Down to the final line, write out the material beneath exactly, without pictures.

* * * * * * *

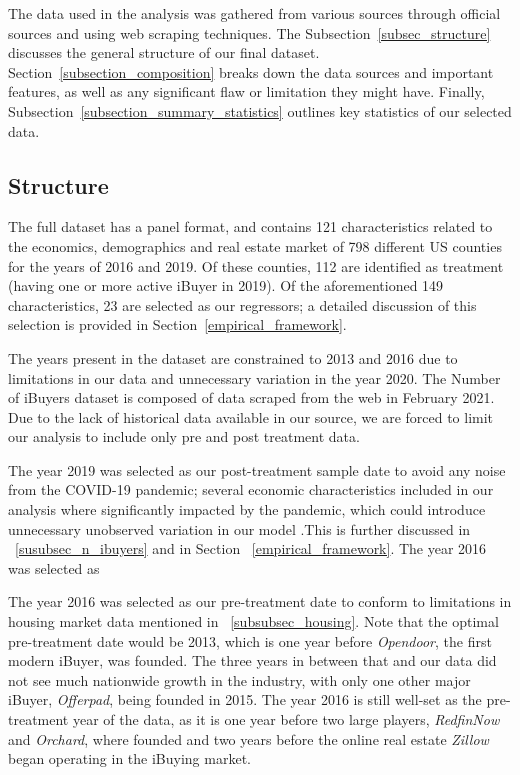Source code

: The data used in the analysis was gathered from various sources through official sources and using web scraping techniques. The Subsection~\ref{subsec_structure} discusses the general structure of our final dataset. Section~\ref{subsection_composition} breaks down the data sources and important features, as well as any significant flaw or limitation they might have. Finally, Subsection~\ref{subsection_summary_statistics} outlines key statistics of our selected data. 

\subsection{Structure}\label{subsection_structure}
The full dataset has a panel format, and contains 121 characteristics related to the economics, demographics and real estate market of 798 different US counties for the years of 2016 and 2019. Of these counties, 112 are identified as treatment (having one or more active iBuyer in 2019). Of the aforementioned 149 characteristics, 23 are selected as our regressors; a detailed discussion of this selection is provided in Section~\ref{empirical_framework}.

The years present in the dataset are constrained to 2013 and 2016 due to limitations in our data and unnecessary variation in the year 2020. The Number of iBuyers dataset is composed of data scraped from the web in February 2021. Due to the lack of historical data available in our source, we are forced to limit our analysis to include only pre and post treatment data. 

The year 2019 was selected as our post-treatment sample date to avoid any noise from the COVID-19 pandemic; several economic characteristics included in our analysis where significantly impacted by the pandemic, which could introduce unnecessary unobserved variation in our model .This is further discussed in ~\ref{susubsec_n_ibuyers} and in Section ~\ref{empirical_framework}. The year 2016 was selected as 

The year 2016 was selected as our pre-treatment date to conform to limitations in housing market data mentioned in ~\ref{subsubsec_housing}. Note that the optimal pre-treatment date would be 2013, which is one year before \textit{Opendoor}, the first modern iBuyer, was founded. The three years in between that and our data did not see much nationwide growth in the industry, with only one other major iBuyer, \textit{Offerpad}, being founded in 2015. The year 2016 is still well-set as the pre-treatment year of the data, as it is one year before two large players, \textit{RedfinNow} and \textit{Orchard}, where founded and two years before the online real estate \textit{Zillow} began operating in the iBuying market.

* * * * * * *

ANSWER TO THIS PROBLEM ->
Source code

: The data used in the analysis was gathered from various sources through official sources and using web scraping techniques. The Subsection~\ref{subsec_structure} discusses the general structure of our final dataset. Section~\ref{subsection_composition} breaks down the data sources and important features, as well as any significant flaw or limitation they might have. Finally, Subsection~\ref{subsection_summary_statistics} outlines key statistics of our selected data. 

\subsection{Structure}\label{subsection_structure}
The full dataset has a panel format, and contains 121 characteristics related to the economics, demographics and real estate market of 798 different US counties for the years of 2016 and 2019. Of these counties, 112 are identified as treatment (having one or more active iBuyer in 2019). Of the aforementioned 149 characteristics, 23 are selected as our regressors; a detailed discussion of this selection is provided in Section~\ref{empirical_framework}.

The years present in the dataset are constrained to 2013 and 2016 due to limitations in our data and unnecessary variation in the year 2020. The Number of iBuyers dataset is composed of data scraped from the web in February 2021. Due to the lack of historical data available in our source, we are forced to limit our analysis to include only pre and post treatment data. 

The year 2019 was selected as our post-treatment sample date to avoid any noise from the COVID-19 pandemic; several economic characteristics included in our analysis where significantly impacted by the pandemic, which could introduce unnecessary unobserved variation in our model .This is further discussed in ~\ref{susubsec_n_ibuyers} and in Section ~\ref{empirical_framework}. The year 2016 was selected as 

The year 2016 was selected as our pre-treatment date to conform to limitations in housing market data mentioned in ~\ref{subsubsec_housing}. Note that the optimal pre-treatment date would be 2013, which is one year before \textit{Opendoor}, the first modern iBuyer, was founded. The three years in between that and our data did not see much nationwide growth in the industry, with only one other major iBuyer, \textit{Offerpad}, being founded in 2015. The year 2016 is still well-set as the pre-treatment year of the data, as it is one year before two large players, \textit{RedfinNow} and \textit{Orchard}, where founded and two years before the online real estate \textit{Zillow} began operating in the iBuying market.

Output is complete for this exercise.